Turns out there is a lot of truth to the longstanding and oft-shared meme.
A crowd of people enjoying themselves at a festival. Photo by Chris Bethell.
Photo: Chris Bethell

“You’re meant to be on Hinge to try and impress people, but I'm like, ‘Listen, I've got a sex podcast with my mum, and If you can't deal with that, it's not gonna work,” Diggory Waite tells me over zoom. He runs The Real Sex Education Podcast with his sex therapist mum, Cate Campbell. I can’t think of anything more terrifyingly embarrassing than talking to my mother and a stranger about sex on a podcast, but these two seem to make it work. “Yes, I am cringe and I am awkward,” he says, “but also, I made that my vibe, so it's fine.” 


We’re supposed to become less embarrassed with age, but lately I've been consumed by it. Social media, it seems, has presented us with new norms that we wouldn't otherwise be privy to: Double-texting makes me want to bury myself. Realising I've watched someone's Instagram story after “41s” makes me feel like a beg. Getting aired in the group chat fills me with the urge to burn my finger tips off so I can never type again. And I know for a fact I'm not the only one. Everyone around me seems obsessed with not being “cringe.” But are the memes right? Is to be cringe really to be free?

Like all emotions, embarrassment was once essential to our survival as humans – it kept us in with the pack. “Embarrassment is really just mild shame,” Diggory’s mother Cate says. “We all want to belong to the team, so when you feel you're not part of the team, you experience shame.”

“[Shame] means we work cooperatively,” she adds. “If we didn’t have it, we’d all run around killing each other. Because we expect to be judged by groups of people, we try to avoid being judged and want to be part of the team.” 

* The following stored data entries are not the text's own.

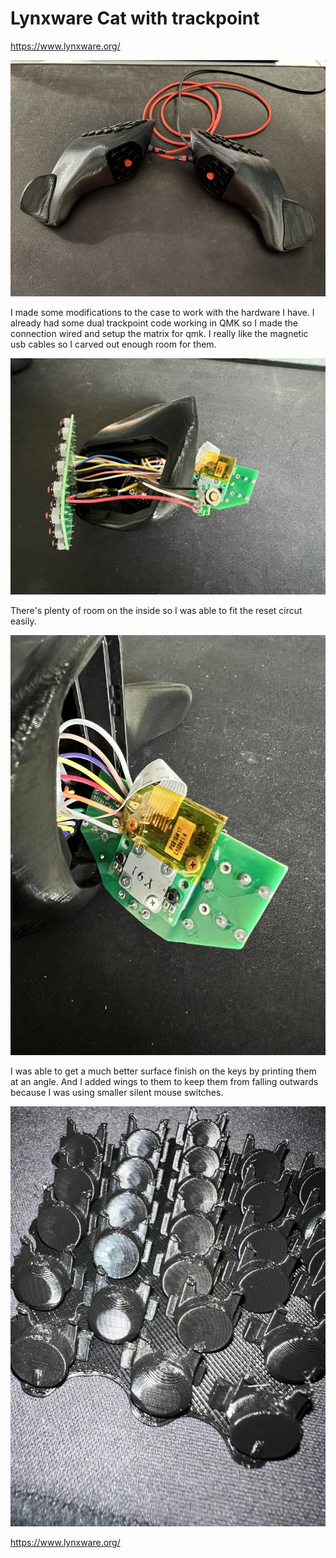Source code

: # Lynxware Cat with trackpoint

https://www.lynxware.org/

![](images/main_image.jpg)

I made some modifications to the case to work with the hardware I have. I already had some dual trackpoint code working in QMK so I made the connection wired and setup the matrix for qmk. I really like the magnetic usb cables so I carved out enough room for them. 

![](images/internal_wiring.jpg)

There's plenty of room on the inside so I was able to fit the reset circut easily.

![](images/trackpoint_mounting.jpg)

I was able to get a much better surface finish on the keys by printing them at an angle. And I added wings to them to keep them from falling outwards because I was using smaller silent mouse switches.

![](images/keys.jpg)

https://www.lynxware.org/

But too much embarrassment is also not useful. It prevents us from doing ordinary and necessary things. Our obsession with humiliation is killing us – no joke. This spiralling feeling prevents people from attending prostate exams, mammograms and cervical screenings. It stops people from buying condoms. Embarrassment can leave a person vulnerable. I see this play out in myself; for so long, I’ve denied myself the ability to swim because I can’t imagine anything more cringe-worthy than a grown woman flailing around trying to learn. However, not knowing this valuable life skill could mean life or death.


But when we look a little deeper, being cringe isn't all bad – especially if you own your behaviour. In one study for the Journal of Personality and Social Psychology, researchers found that people who outwardly expressed their embarrassment were considered much more trustworthy and “prosocial.” Think about Julia Fox for a moment. She's weird and kind of annoying but in a fascinating and intriguing way. She is so at one with herself that it now feels embarrassing to hate her. Instead, we must stan her. 

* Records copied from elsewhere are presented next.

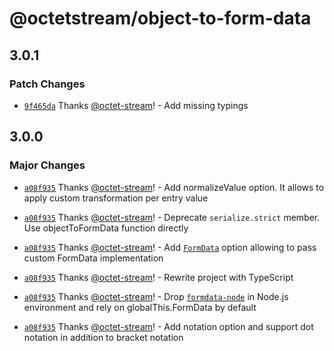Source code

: # @octetstream/object-to-form-data

## 3.0.1

### Patch Changes

- [`9f465da`](https://github.com/octet-stream/object-to-form-data/commit/9f465daaa4cf4048ec46e48a04191c2e1b837261) Thanks [@octet-stream](https://github.com/octet-stream)! - Add missing typings

## 3.0.0

### Major Changes

- [`a08f935`](https://github.com/octet-stream/object-to-form-data/commit/a08f9355efd4bb526e304d7cc59598fc1cd9c655) Thanks [@octet-stream](https://github.com/octet-stream)! - Add normalizeValue option. It allows to apply custom transformation per entry value

- [`a08f935`](https://github.com/octet-stream/object-to-form-data/commit/a08f9355efd4bb526e304d7cc59598fc1cd9c655) Thanks [@octet-stream](https://github.com/octet-stream)! - Deprecate `serialize.strict` member. Use objectToFormData function directly

- [`a08f935`](https://github.com/octet-stream/object-to-form-data/commit/a08f9355efd4bb526e304d7cc59598fc1cd9c655) Thanks [@octet-stream](https://github.com/octet-stream)! - Add [`FormData`](https://developer.mozilla.org/en-US/docs/Web/API/FormData) option allowing to pass custom FormData implementation

- [`a08f935`](https://github.com/octet-stream/object-to-form-data/commit/a08f9355efd4bb526e304d7cc59598fc1cd9c655) Thanks [@octet-stream](https://github.com/octet-stream)! - Rewrite project with TypeScript

- [`a08f935`](https://github.com/octet-stream/object-to-form-data/commit/a08f9355efd4bb526e304d7cc59598fc1cd9c655) Thanks [@octet-stream](https://github.com/octet-stream)! - Drop [`formdata-node`](https://npmjs.com/package/formdata-node) in Node.js environment and rely on globalThis.FormData by default

- [`a08f935`](https://github.com/octet-stream/object-to-form-data/commit/a08f9355efd4bb526e304d7cc59598fc1cd9c655) Thanks [@octet-stream](https://github.com/octet-stream)! - Add notation option and support dot notation in addition to bracket notation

Indeed, some of the most interesting people online are the most eyewateringly awkward to watch. Amelia Dimoldenburg of Chicken Shop Date has built a career on making guests on her show feel weird and audiences are obsessed. Meanwhile, TikToker @holamide has built a 320,000 strong following by doing the things we’re too afraid to do, from going to the cinema in pyjamas to roller skating alone.

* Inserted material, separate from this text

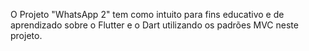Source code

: O Projeto "WhatsApp 2" tem como intuito para fins educativo e de aprendizado sobre o Flutter e o Dart utilizando os padrões MVC neste projeto.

To complicate things, it’s also impossible not to be cringe online. Posting is embarrassing, social media detoxes are embarrassing, making a TikTok account is embarrassing. As Kaitlyn Tiffany wrote for The Atlantic last year, “We’ve been given more opportunities to display our cringeworthy characteristics and also to point out the cringeworthy behaviour of others.” Simply put: being online is all about exposing ourselves and others, which creates more opportunity for cringe. So how do we navigate this? Do we simply embrace it? 

It is not enough to be told to “embrace my cringe” – I need to know how, exactly. I put this idea to Dr. Martha Deiros Collado, a clinical psychologist. “For me, the way to beat ‘cringeworthy-ness’ is to grow greater self-acceptance,” she says. 

“All of us can be cringe at some point – absurdity is just a part of what makes us human. If you can learn to appreciate the cringey sides of yourself, laugh at them with others and accept it’s just a part of you – you’re more likely to land in a place of joy and contentment than embarrassment and shame.” In other words, working on your self-esteem in a more general sense is probably the best way to stop caring so much about your every move. 

It’s also worth realising that people really don’t care as much as you think they do. It is scientifically proven that we are not the main character and multiple studies have shown that we consistently overestimate the impact of our shortcomings. We defy all sorts of abstract social norms every day, yet we continue to move throughout the world and have never died from being a bit odd or out-of-step.

So is to be cringe really to be free? Who’s to say – maybe it’s more accurate to say that to be cringe is… to be fine?